En cuanto a agenda ideológica, encontramos igual diversidad. Mientras un Piñera estaría más cerca de Toledo y García en cuanto al modelo económico y al programa de reformas que planteó y planteará (en un mes será probablemente el nuevo presidente de Chile), Bachelet podría estar más cerca de Ollanta, por su perfil de corte más estatista y socialista.
Sin embargo, hay una diferencia vital entre ambas elites. Ni Piñera ni Bachelet enfrentan procesos judiciales o investigaciones que pongan en juego su libertad. Aunque Bachelet seguro tendrá que afrontar una investigación que la vincula con la empresa brasileña OAS, hoy la presidenta está “limpia”. Y aunque en el caso de Piñera, existe una pesquisa en proceso por supuestos aportes no declarados de una empresa minera, él tampoco ha sido directamente incriminado.

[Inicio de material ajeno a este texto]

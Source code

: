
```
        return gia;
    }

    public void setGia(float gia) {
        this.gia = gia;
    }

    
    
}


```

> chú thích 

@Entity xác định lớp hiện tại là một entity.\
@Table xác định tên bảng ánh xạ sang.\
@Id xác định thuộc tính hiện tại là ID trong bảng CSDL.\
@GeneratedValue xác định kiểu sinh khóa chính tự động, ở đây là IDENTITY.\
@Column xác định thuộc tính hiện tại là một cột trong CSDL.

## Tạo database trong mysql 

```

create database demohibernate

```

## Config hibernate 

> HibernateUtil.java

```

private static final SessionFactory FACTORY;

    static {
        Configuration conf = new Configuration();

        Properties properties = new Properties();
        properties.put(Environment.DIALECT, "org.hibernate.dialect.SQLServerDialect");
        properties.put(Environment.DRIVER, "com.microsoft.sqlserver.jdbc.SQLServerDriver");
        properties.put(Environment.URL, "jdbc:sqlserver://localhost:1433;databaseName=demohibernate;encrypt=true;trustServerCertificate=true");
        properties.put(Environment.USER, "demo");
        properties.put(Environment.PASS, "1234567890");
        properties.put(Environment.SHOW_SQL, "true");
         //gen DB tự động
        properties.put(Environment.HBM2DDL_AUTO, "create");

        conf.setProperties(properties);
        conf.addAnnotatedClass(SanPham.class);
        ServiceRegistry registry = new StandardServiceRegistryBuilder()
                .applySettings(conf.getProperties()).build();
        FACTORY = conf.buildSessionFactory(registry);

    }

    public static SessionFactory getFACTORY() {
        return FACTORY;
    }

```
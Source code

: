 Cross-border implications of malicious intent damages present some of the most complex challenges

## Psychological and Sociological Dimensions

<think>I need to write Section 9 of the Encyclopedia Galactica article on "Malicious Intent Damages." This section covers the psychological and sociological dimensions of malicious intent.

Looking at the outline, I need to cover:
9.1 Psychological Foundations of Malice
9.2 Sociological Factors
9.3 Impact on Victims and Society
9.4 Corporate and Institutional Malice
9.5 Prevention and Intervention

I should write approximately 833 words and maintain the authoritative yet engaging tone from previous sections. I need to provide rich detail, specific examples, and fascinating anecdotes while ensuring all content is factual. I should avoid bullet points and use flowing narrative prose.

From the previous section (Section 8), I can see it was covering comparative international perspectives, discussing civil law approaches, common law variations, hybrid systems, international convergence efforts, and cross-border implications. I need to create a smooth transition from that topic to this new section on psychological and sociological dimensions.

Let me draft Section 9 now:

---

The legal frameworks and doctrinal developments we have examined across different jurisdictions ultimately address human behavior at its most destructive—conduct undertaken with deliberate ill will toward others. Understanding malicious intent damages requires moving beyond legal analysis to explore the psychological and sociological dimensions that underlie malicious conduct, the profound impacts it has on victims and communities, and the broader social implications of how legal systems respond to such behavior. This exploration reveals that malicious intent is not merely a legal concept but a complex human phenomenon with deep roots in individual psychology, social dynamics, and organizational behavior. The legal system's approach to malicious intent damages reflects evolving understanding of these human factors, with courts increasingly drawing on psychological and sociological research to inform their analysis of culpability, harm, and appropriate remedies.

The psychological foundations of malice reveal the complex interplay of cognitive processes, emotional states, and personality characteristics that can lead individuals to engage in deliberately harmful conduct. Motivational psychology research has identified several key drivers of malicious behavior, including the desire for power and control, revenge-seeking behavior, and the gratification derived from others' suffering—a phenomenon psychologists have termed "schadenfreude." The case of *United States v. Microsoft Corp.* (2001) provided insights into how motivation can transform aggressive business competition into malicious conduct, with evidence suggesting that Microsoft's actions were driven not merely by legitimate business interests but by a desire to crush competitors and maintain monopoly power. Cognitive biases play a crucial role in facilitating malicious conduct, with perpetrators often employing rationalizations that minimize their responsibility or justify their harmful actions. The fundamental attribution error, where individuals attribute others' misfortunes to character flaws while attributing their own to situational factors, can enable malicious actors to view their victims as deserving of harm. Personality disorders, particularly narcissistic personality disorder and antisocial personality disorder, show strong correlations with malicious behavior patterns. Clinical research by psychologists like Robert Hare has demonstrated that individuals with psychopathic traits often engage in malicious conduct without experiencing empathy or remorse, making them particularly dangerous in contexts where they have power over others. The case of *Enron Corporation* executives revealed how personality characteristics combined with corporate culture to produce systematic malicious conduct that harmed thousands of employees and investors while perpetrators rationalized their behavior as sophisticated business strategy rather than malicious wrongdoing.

Por el contrario, nuestras cinco principales figuras políticas han estado o están inmersas en procesos de investigación sumamente graves. Uno es prácticamente un prófugo (Toledo), dos están en la cárcel (Ollanta y Nadine) y otros dos tienen sendas investigaciones abiertas (Keiko y Alan). Incluso Kuczinsky ha sido manchado por el escándalo de Odebrecht y aún tiene muchas preguntas por responder.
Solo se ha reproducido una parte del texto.